On the visualization side, the tracks can be visualized in 3D by exporting the transmitted packets from the database and dropping them into the QTViewer. This was the first major milestone:

TestRun

The above visualization is aimed for being at home on a desktop pc. While on the go, there is currently no visualization of the tracks on the Android side. To fill that gap, the topic Android Track Rendering will be our major work load in the next weeks. It is going to be our second major milestone.

We do not intend to use OpenGL for the track rendering, we will only use simple line graphics to get a graphical overview of our current track. Still, it will be full 3D. I guess it will look a little bit like “Mercernary” from the good old times of the C64 and Atari XL:

Mercenary

To be able to render an arbitrarly large track efficiently, we use a 1D variant of the 2D C-LOD algorithm “Real-Time Generation of Continuous Levels of Detail for Height Fields” in V. Skala, editor, Proc. WSCG ‘98, pages 315–322, 1998.
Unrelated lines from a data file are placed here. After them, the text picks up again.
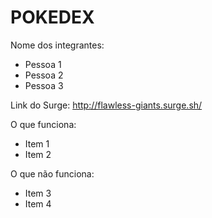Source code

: # POKEDEX

Nome dos integrantes: 
- Pessoa 1
- Pessoa 2
- Pessoa 3

Link do Surge: http://flawless-giants.surge.sh/

O que funciona:
- Item 1
- Item 2

O que não funciona: 
- Item 3
- Item 4
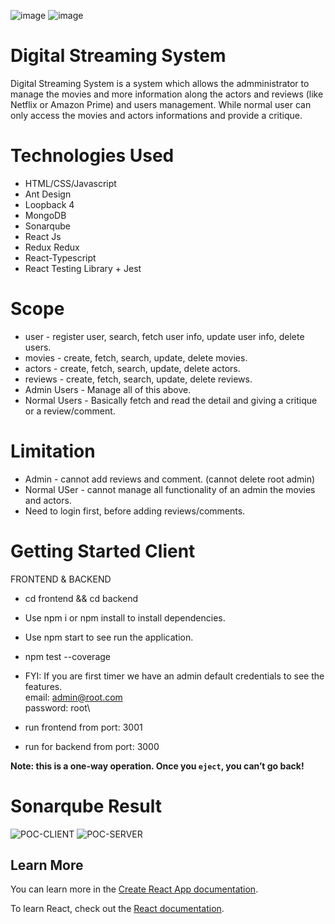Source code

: ![image](https://user-images.githubusercontent.com/56390226/201990578-cdb1a38d-e60a-4e46-8cad-5ca08a509d5d.png)
![image](https://user-images.githubusercontent.com/56390226/201990927-b0e10a10-8372-4884-acd5-fad1a7b42d17.png)


# Digital Streaming System
Digital Streaming System is a system which allows the admministrator to manage the movies and more information along the actors and reviews (like Netflix or Amazon Prime) and users management. While normal user can only access the movies and actors informations and provide a critique. 

# Technologies Used
* HTML/CSS/Javascript
* Ant Design
* Loopback 4
* MongoDB
* Sonarqube
* React Js
* Redux Redux
* React-Typescript
* React Testing Library + Jest

# Scope 
* user - register user, search, fetch user info, update user info, delete users.
* movies - create, fetch, search, update, delete movies.
* actors - create, fetch, search, update, delete actors.
* reviews - create, fetch, search, update, delete reviews.
* Admin Users - Manage all of this above.
* Normal Users - Basically fetch and read the detail and giving a critique or a review/comment. 

# Limitation 
* Admin - cannot add reviews and comment. (cannot delete root admin)
* Normal USer - cannot manage all functionality of an admin the movies and actors. 
* Need to login first, before adding reviews/comments. 



# Getting Started Client
FRONTEND & BACKEND
* cd frontend && cd backend
* Use npm i or npm install to install dependencies.
* Use npm start to see run the application.
* npm test --coverage

* FYI: If you are first timer we have an admin default credentials to see the features.\
email: admin@root.com\
password: root\

* run frontend from port: 3001
* run for backend from port: 3000

**Note: this is a one-way operation. Once you `eject`, you can’t go back!**

# Sonarqube Result

![POC-CLIENT](https://user-images.githubusercontent.com/56390226/201997123-d2a2b485-c952-49f3-a851-e4696cf3ec54.png)
![POC-SERVER](https://user-images.githubusercontent.com/56390226/201997126-4d1118b8-5bf1-425e-860b-03acad1ae2e8.PNG)



## Learn More
You can learn more in the [Create React App documentation](https://facebook.github.io/create-react-app/docs/getting-started).

To learn React, check out the [React documentation](https://reactjs.org/).
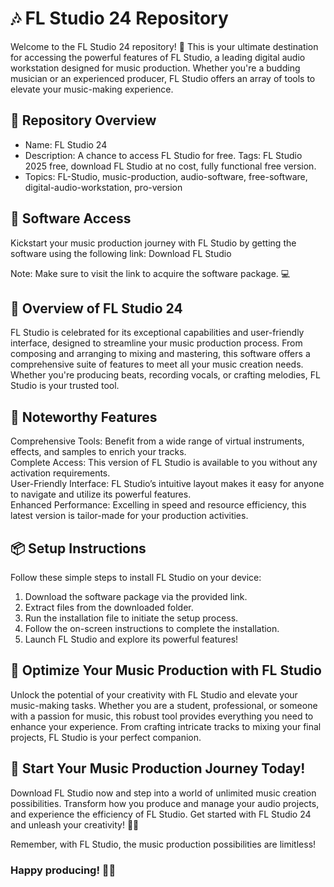 # 🎶 FL Studio 24 Repository  
Welcome to the FL Studio 24 repository! 🚀 This is your ultimate destination for accessing the powerful features of FL Studio, a leading digital audio workstation designed for music production. Whether you're a budding musician or an experienced producer, FL Studio offers an array of tools to elevate your music-making experience.

## 📁 Repository Overview  
- Name: FL Studio 24  
- Description: A chance to access FL Studio for free. Tags: FL Studio 2025 free, download FL Studio at no cost, fully functional free version.  
- Topics: FL-Studio, music-production, audio-software, free-software, digital-audio-workstation, pro-version 

## 🔗 Software Access  
Kickstart your music production journey with FL Studio by getting the software using the following link: Download FL Studio

Note: Make sure to visit the link to acquire the software package. 💻  

## 🎉 Overview of FL Studio 24  
FL Studio is celebrated for its exceptional capabilities and user-friendly interface, designed to streamline your music production process. From composing and arranging to mixing and mastering, this software offers a comprehensive suite of features to meet all your music creation needs. Whether you're producing beats, recording vocals, or crafting melodies, FL Studio is your trusted tool.

## 🌟 Noteworthy Features  
Comprehensive Tools: Benefit from a wide range of virtual instruments, effects, and samples to enrich your tracks.  
Complete Access: This version of FL Studio is available to you without any activation requirements.  
User-Friendly Interface: FL Studio’s intuitive layout makes it easy for anyone to navigate and utilize its powerful features.  
Enhanced Performance: Excelling in speed and resource efficiency, this latest version is tailor-made for your production activities.  

## 📦 Setup Instructions  
Follow these simple steps to install FL Studio on your device:  
1. Download the software package via the provided link.  
2. Extract files from the downloaded folder.  
3. Run the installation file to initiate the setup process.  
4. Follow the on-screen instructions to complete the installation.  
5. Launch FL Studio and explore its powerful features!

## 🚀 Optimize Your Music Production with FL Studio  
Unlock the potential of your creativity with FL Studio and elevate your music-making tasks. Whether you are a student, professional, or someone with a passion for music, this robust tool provides everything you need to enhance your experience. From crafting intricate tracks to mixing your final projects, FL Studio is your perfect companion.

## 🌟 Start Your Music Production Journey Today!  
Download FL Studio now and step into a world of unlimited music creation possibilities. Transform how you produce and manage your audio projects, and experience the efficiency of FL Studio. Get started with FL Studio 24 and unleash your creativity! 🎉✨

Remember, with FL Studio, the music production possibilities are limitless!

### Happy producing! 🚀🌟
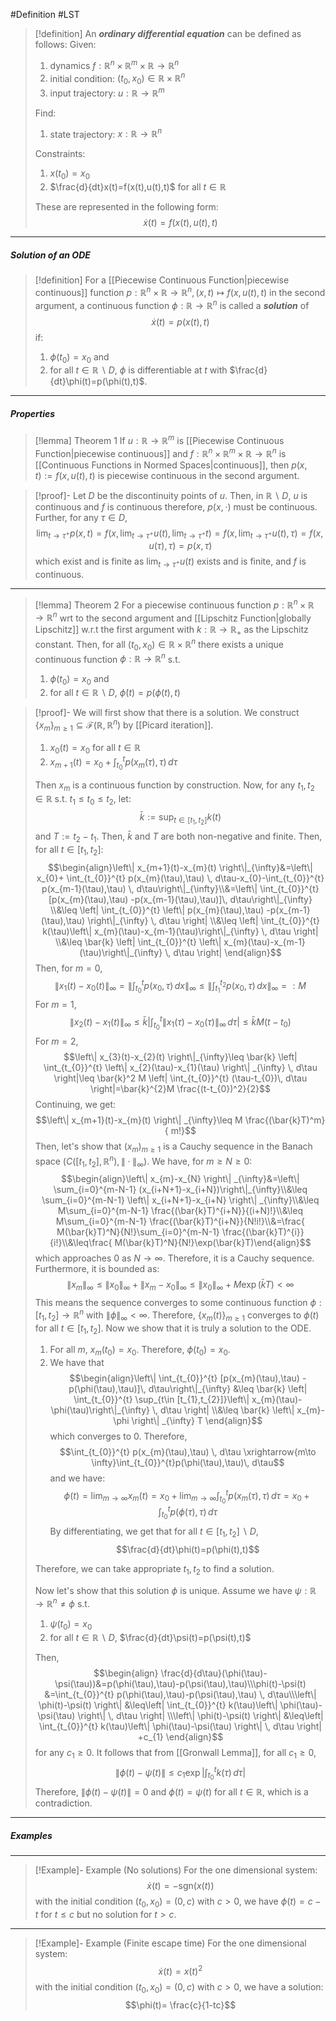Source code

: #Definition #LST 

> [!definition]
> An ***ordinary differential equation*** can be defined as follows: 
> Given:
>  1. dynamics $f:\mathbb{R}^n\times \mathbb{R}^m\times \mathbb{R} \to \mathbb{R}^n$
>  2. initial condition: $(t_{0},x_{0})\in \mathbb{R}\times \mathbb{R}^n$
>  3. input trajectory: $u:\mathbb{R} \to \mathbb{R}^m$
>     
>  Find:
>  1. state trajectory: $x:\mathbb{R} \to \mathbb{R}^n$
>  
>  Constraints:
>  1. $x(t_{0})=x_{0}$
>  2. $\frac{d}{dt}x(t)=f(x(t),u(t),t)$ for all $t\in \mathbb{R}$
>
> These are represented in the following form: $$\dot{x}(t)=f(x(t),u(t),t)$$
---
##### Solution of an ODE
> [!definition]
> For a [[Piecewise Continuous Function|piecewise continuous]] function $p:\mathbb{R}^n\times \mathbb{R} \to \mathbb{R}^n, (x,t) \mapsto f(x,u(t),t)$ in the second argument, a continuous function $\phi :\mathbb{R}\to \mathbb{R}^n$ is called a ***solution*** of $$\dot{x}(t)=p(x(t),t)$$ if:
> 1. $\phi(t_{0})=x_{0}$ and
> 2. for all $t\in \mathbb{R} \backslash D$, $\phi$ is differentiable at $t$ with $\frac{d}{dt}\phi(t)=p(\phi(t),t)$.
---
##### Properties
> [!lemma] Theorem 1
> If $u:\mathbb{R} \to \mathbb{R}^m$ is [[Piecewise Continuous Function|piecewise continuous]] and $f:\mathbb{R}^n\times \mathbb{R}^m\times \mathbb{R} \to \mathbb{R}^n$ is [[Continuous Functions in Normed Spaces|continuous]], then $p(x,t):=f(x,u(t),t)$ is piecewise continuous in the second argument.

> [!proof]-
> Let $D$ be the discontinuity points of $u$. Then, in $\mathbb{R} \backslash D$, $u$ is continuous and $f$ is continuous therefore, $p(x,\cdot)$ must be continuous. Further, for any $\tau\in D$, $$\lim_{ t \to \tau^+ } p(x,t)=f(x,\lim_{ t \to \tau^+ } u(t),\lim_{ t \to \tau^+ } t)=f(x,\lim_{ t \to \tau^+ } u(t),\tau)=f(x,u(\tau),\tau)=p(x,\tau)$$which exist and is finite as $\lim_{ t \to \tau^+ }u(t)$ exists and is finite, and $f$ is continuous.
---
> [!lemma] Theorem 2
> For a piecewise continuous function $p:\mathbb{R}^n\times \mathbb{R}\to \mathbb{R}^n$ wrt to the second argument and [[Lipschitz Function|globally Lipschitz]] w.r.t the first argument with $k:\mathbb{R}\to \mathbb{R}_{+}$ as the Lipschitz constant. Then, for all $(t_{0},x_{0})\in \mathbb{R}\times \mathbb{R}^n$ there exists a unique continuous function $\phi:\mathbb{R} \to \mathbb{R}^n$ s.t. 
> 1. $\phi(t_{0})=x_{0}$ and
> 2. for all $t\in \mathbb{R} \backslash D$, $\dot{\phi}(t)=p(\phi(t),t)$

> [!proof]-
> We will first show that there is a solution. We construct $\{ x_{m} \}_{m\geq 1}\subseteq \mathcal{ F}(\mathbb{R},\mathbb{R}^n)$ by [[Picard iteration]].
> 1. $x_{0}(t)=x_{0}$ for all $t\in \mathbb{R}$
> 2. $x_{m+1}(t)=x_{0}+\int_{t_{0}}^{t} p(x_{m}(\tau),\tau) \, d\tau$
>    
> Then $x_{m}$ is a continuous function by construction. Now, for any $t_{1},t_{2}\in \mathbb{R}$ s.t. $t_{1} \leq t_{0}\leq t_{2}$, let: $$\bar{k}:=\sup_{t\in[t_{1},t_{2}]}k(t)$$
> and $T:=t_{2}-t_{1}$. Then, $\bar{k}$ and $T$ are both non-negative and finite. Then, for all $t\in [t_{1},t_{2}]$: $$\begin{align}\left\| x_{m+1}(t)-x_{m}(t) \right\|_{\infty}&=\left\| x_{0}+ \int_{t_{0}}^{t} p(x_{m}(\tau),\tau) \, d\tau-x_{0}-\int_{t_{0}}^{t} p(x_{m-1}(\tau),\tau) \, d\tau\right\|_{\infty}\\&=\left\| \int_{t_{0}}^{t} [p(x_{m}(\tau),\tau) -p(x_{m-1}(\tau),\tau)]\, d\tau\right\|_{\infty}  \\&\leq \left|  \int_{t_{0}}^{t} \left\| p(x_{m}(\tau),\tau) -p(x_{m-1}(\tau),\tau) \right\|_{\infty}  \, d\tau \right| \\&\leq \left|  \int_{t_{0}}^{t} k(\tau)\left\| x_{m}(\tau)-x_{m-1}(\tau)\right\|_{\infty}  \, d\tau \right| \\&\leq \bar{k} \left|  \int_{t_{0}}^{t} \left\| x_{m}(\tau)-x_{m-1}(\tau)\right\|_{\infty}  \, d\tau \right| \end{align}$$
> Then, for $m=0$, $$\left\| x_{1}(t)-x_{0}(t) \right\|_{\infty}=\left\| \int_{t_{0}}^{t} p(x_{0},\tau) \, dx  \right\|_{\infty} \leq \left\| \int_{t_{1}}^{t_{2}} p(x_{0},\tau) \, dx  \right\|_{\infty}=:M$$
> For $m=1$,
> $$\left\| x_{2}(t)-x_{1}(t) \right\| _{\infty}\leq \bar{k} \left| \int_{t_{0}}^{t} \left\| x_{1}(\tau)-x_{0}(\tau) \right\| _{\infty} \, d\tau  \right|\leq\bar{k}M(t-t_{0}) $$
> For $m=2$, 
> $$\left\| x_{3}(t)-x_{2}(t) \right\|_{\infty}\leq \bar{k} \left| \int_{t_{0}}^{t} \left\| x_{2}(\tau)-x_{1}(\tau) \right\| _{\infty} \, d\tau  \right|\leq \bar{k}^2 M \left| \int_{t_{0}}^{t} (\tau-t_{0})\, d\tau  \right|=\bar{k}^{2}M \frac{(t-t_{0})^2}{2}$$
> Continuing, we get: $$\left\| x_{m+1}(t)-x_{m}(t) \right\| _{\infty}\leq M \frac{(\bar{k}T)^m}{ m!}$$
> Then, let's show that $(x_{m})_{m\geq 1}$ is a Cauchy sequence in the Banach space $(C([t_{1},t_{2}],\mathbb{R}^n),\|\cdot\|_{\infty})$. We have, for $m \geq N \geq 0$: $$\begin{align}\left\| x_{m}-x_{N} \right\| _{\infty}&=\left\| \sum_{i=0}^{m-N-1} (x_{i+N+1}-x_{i+N})\right\|_{\infty}\\&\leq \sum_{i=0}^{m-N-1}  \left\| x_{i+N+1}-x_{i+N} \right\| _{\infty}\\&\leq M\sum_{i=0}^{m-N-1} \frac{(\bar{k}T)^{i+N}}{(i+N)!}\\&\leq M\sum_{i=0}^{m-N-1} \frac{(\bar{k}T)^{i+N}}{N!i!}\\&=\frac{ M(\bar{k}T)^N}{N!}\sum_{i=0}^{m-N-1} \frac{(\bar{k}T)^{i}}{i!}\\&\leq\frac{ M(\bar{k}T)^N}{N!}\exp(\bar{k}T)\end{align}$$
> which approaches 0 as $N\to \infty$. Therefore, it is a Cauchy sequence. Furthermore, it is bounded as: 
> $$\left\| x_{m} \right\| _{\infty}\leq \left\| x_{0} \right\| _{\infty}+\left\|x_{m}-x_{0}  \right\|_{\infty}\leq \left\| x_{0} \right\| _{\infty}+M \exp(\bar{k}T)<\infty  $$
> This means the sequence converges to some continuous function $\phi:[t_{1},t_{2}] \to \mathbb{R}^n$ with $\left\| \phi \right\|_{\infty}<\infty$. Therefore, $\{ x_{m}(t) \}_{m\geq 1}$ converges to $\phi(t)$ for all $t\in[t_{1},t_{2}]$. Now we show that it is truly a solution to the ODE. 
> 1. For all $m$, $x_{m}(t_{0})=x_{0}$. Therefore, $\phi(t_{0})=x_{0}$.
> 2. We have that $$\begin{align}\left\| \int_{t_{0}}^{t} [p(x_{m}(\tau),\tau) -p(\phi(\tau),\tau)]\, d\tau\right\|_{\infty}  &\leq \bar{k} \left|  \int_{t_{0}}^{t} \sup_{t\in [t_{1},t_{2}]}\left\| x_{m}(\tau)-\phi(\tau)\right\|_{\infty}  \, d\tau \right| \\&\leq \bar{k} \left\| x_{m}-\phi \right\| _{\infty} T  \end{align}$$ which converges to 0. Therefore, $$\int_{t_{0}}^{t} p(x_{m}(\tau),\tau) \, d\tau \xrightarrow{m\to \infty}\int_{t_{0}}^{t}p(\phi(\tau),\tau)\, d\tau$$and we have:$$\phi(t)=\lim_{ m \to \infty }x_{m} (t)=x_{0}+\lim_{ m \to \infty } \int_{t_{0}}^{t} p(x_{m}(\tau),\tau) \, d\tau =x_{0}+ \int_{t_{0}}^{t} p(\phi(\tau),\tau) \, d\tau $$By differentiating, we get that for all $t\in[t_{1},t_{2}]\backslash D$, $$\frac{d}{dt}\phi(t)=p(\phi(t),t)$$
> 
> Therefore, we can take appropriate $t_{1},t_{2}$ to find a solution.
> 
> Now let's show that this solution $\phi$ is unique. Assume we have $\psi:\mathbb{R}\to \mathbb{R}^n \neq \phi$ s.t. 
> 1. $\psi(t_{0})=x_{0}$
> 2. for all $t\in \mathbb{R} \backslash D$, $\frac{d}{dt}\psi(t)=p(\psi(t),t)$
> 
> Then, $$\begin{align} \frac{d}{d\tau}(\phi(\tau)-\psi(\tau))&=p(\phi(\tau),\tau)-p(\psi(\tau),\tau)\\\phi(t)-\psi(t) &=\int_{t_{0}}^{t} p(\phi(\tau),\tau)-p(\psi(\tau),\tau) \, d\tau\\\left\| \phi(t)-\psi(t)  \right\| &\leq\left| \int_{t_{0}}^{t} k(\tau)\left\| \phi(\tau)-\psi(\tau) \right\| \, d\tau \right| \\\left\| \phi(t)-\psi(t)  \right\| &\leq\left| \int_{t_{0}}^{t} k(\tau)\left\| \phi(\tau)-\psi(\tau) \right\| \, d\tau \right| +c_{1} \end{align}$$for any $c_{1}\geq 0$. 
> It follows that from [[Gronwall Lemma]], for all $c_{1}\geq 0$,$$\left\| \phi(t)-\psi(t)  \right\|\leq c_{1}\exp\left| \int_{t_{0}}^{t} k(\tau) \, d\tau \right| $$Therefore, $\left\| \phi(t)-\psi(t) \right\|=0$ and $\phi(t)=\psi(t)$ for all $t\in \mathbb{R}$, which is a contradiction.
---
##### Examples
---
> [!Example]- Example (No solutions)
> For the one dimensional system: $$\dot{x}(t)=-\text{sgn}(x(t))$$with the initial condition $(t_{0},x_{0})=(0,c)$ with $c>0$, we have $\phi(t)=c-t$ for $t\leq c$ but no solution for $t>c$.
---
> [!Example]- Example (Finite escape time)
> For the one dimensional system: $$\dot{x}(t)=x(t)^{2}$$with the initial condition $(t_{0},x_{0})=(0,c)$ with $c>0$, we have a solution: $$\phi(t)= \frac{c}{1-tc}$$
The algorithm decimates the track based on a view-dependent scheme, meaning that it takes curvature and distance to the point of view into account. The farther a track point from the point of view, the lower the chance that it is going to be rendered.

As a result, a track that was recorded during an extended period of time like a month or so will reduce from many ten-thousands of points to only a few thousand points to be rendered interactively in 3D.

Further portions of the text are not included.